Mohon tunggu...
KOMENTAR
Ruang Kelas Pilihan

Djuanda

18 November 2020   08:16 Diperbarui: 18 November 2020   08:27 115 1
Katanya jika kita sedang merasakan sedih yang tak bisa kita deskripsikan dengan kata-kata. Maka musik lah yang bicara.
Dia hanya seorang anak kecil berumur 10 tahun yang terpaksa harus merasakan lebih dulu, apa yang dimaksud dengan kehilangan.

Seorang anak lelaki yang sedang duduk sendirian dengan wajah tanpa ekspresi menatap alat musik didepannya terdapat sebuah piano berukuran lumayan besar. Dia mulai memainkan jarinya dengan lihai dan alunan lagu berjudul "Nocturne" karya Chopin yang merupakan lagu favoritnya mengalun di dalam ruangan ini.

Nada demi nada melantun lembut menyambut malam hari dengan suasana yang tak dapat dia deskripsikan. Disana hanya dia seorang yang dapat mendengar permainannya itu. Tak lama suara decitan pintu terdengar, dengan perlahan ia mengakhiri permainannya itu. Suara yang sangat familiar memanggil dirinya.

"Juan."

"Iya, nek?" Dia menolehkan kepala lalu melihat neneknya berjalan menghampiri nya. Kemudian sang nenek duduk di sofa yang terletak diruangan ini. Ah iya, pasti nenek terbangun karena tahu alasan kenapa dirinya bermain piano dimalam hari.

Juan berdiri menghampiri nenek, lalu duduk disebelahnya. "Kenapa nek?
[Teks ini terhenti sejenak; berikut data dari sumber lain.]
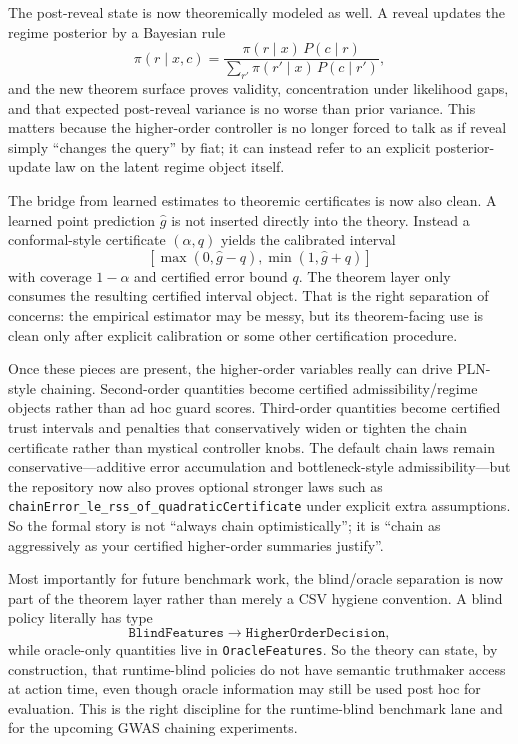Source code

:\documentclass[11pt,openany]{report}
\begin{document}
The post-reveal state is now theoremically modeled as well.  A reveal updates
the regime posterior by a Bayesian rule
\[
  \pi(r \mid x, c)
  =
  \frac{\pi(r \mid x)\,P(c \mid r)}
       {\sum_{r'} \pi(r' \mid x)\,P(c \mid r')},
\]
and the new theorem surface proves validity, concentration under likelihood
gaps, and that expected post-reveal variance is no worse than prior variance.
This matters because the higher-order controller is no longer forced to talk as
if reveal simply ``changes the query'' by fiat; it can instead refer to an
explicit posterior-update law on the latent regime object itself.

The bridge from learned estimates to theoremic certificates is now also clean.
A learned point prediction $\hat g$ is not inserted directly into the theory.
Instead a conformal-style certificate $(\alpha, q)$ yields the calibrated
interval
\[
  [\max(0,\hat g - q), \min(1,\hat g + q)]
\]
with coverage $1-\alpha$ and certified error bound $q$.  The theorem layer only
consumes the resulting certified interval object.  That is the right separation
of concerns: the empirical estimator may be messy, but its theorem-facing use
is clean only after explicit calibration or some other certification procedure.

Once these pieces are present, the higher-order variables really can drive
PLN-style chaining.  Second-order quantities become certified
admissibility/regime objects rather than ad hoc guard scores.  Third-order
quantities become certified trust intervals and penalties that conservatively
widen or tighten the chain certificate rather than mystical controller knobs.
The default chain laws remain conservative---additive error accumulation and
bottleneck-style admissibility---but the repository now also proves optional
stronger laws such as
\texttt{chainError\_le\_rss\_of\_quadraticCertificate} under explicit extra
assumptions.  So the formal story is not ``always chain optimistically''; it is
``chain as aggressively as your certified higher-order summaries justify''.

Most importantly for future benchmark work, the blind/oracle separation is now
part of the theorem layer rather than merely a CSV hygiene convention.  A blind
policy literally has type
\[
  \texttt{BlindFeatures} \to \texttt{HigherOrderDecision},
\]
while oracle-only quantities live in \texttt{OracleFeatures}.  So the theory
can state, by construction, that runtime-blind policies do not have semantic
truthmaker access at action time, even though oracle information may still be
used post hoc for evaluation.  This is the right discipline for the
runtime-blind benchmark lane and for the upcoming GWAS chaining experiments.
\end{document}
Mau Juan buatin teh Melati kesukaan nenek?" Tawar Juan.

"Nggak Juan. Kesini, nenek ingin bilang sesuatu sama kamu." Jawab nenek dengan senyuman hangat dibibir nya sambil menganggukkan kepala menyuruhnya untuk duduk bersama. Kemudian Juan perlahan menghampiri nenek dan duduk dengan manis disampingnya.

"Juan, ingat selalu kata-kata nenek ya. Tidak ada kebahagiaan yang abadi. Kesedihan pun begitu, tidak ada yang abadi. Cepat atau lambat semuanya pasti akan membaik. Jangan sedih ya nak."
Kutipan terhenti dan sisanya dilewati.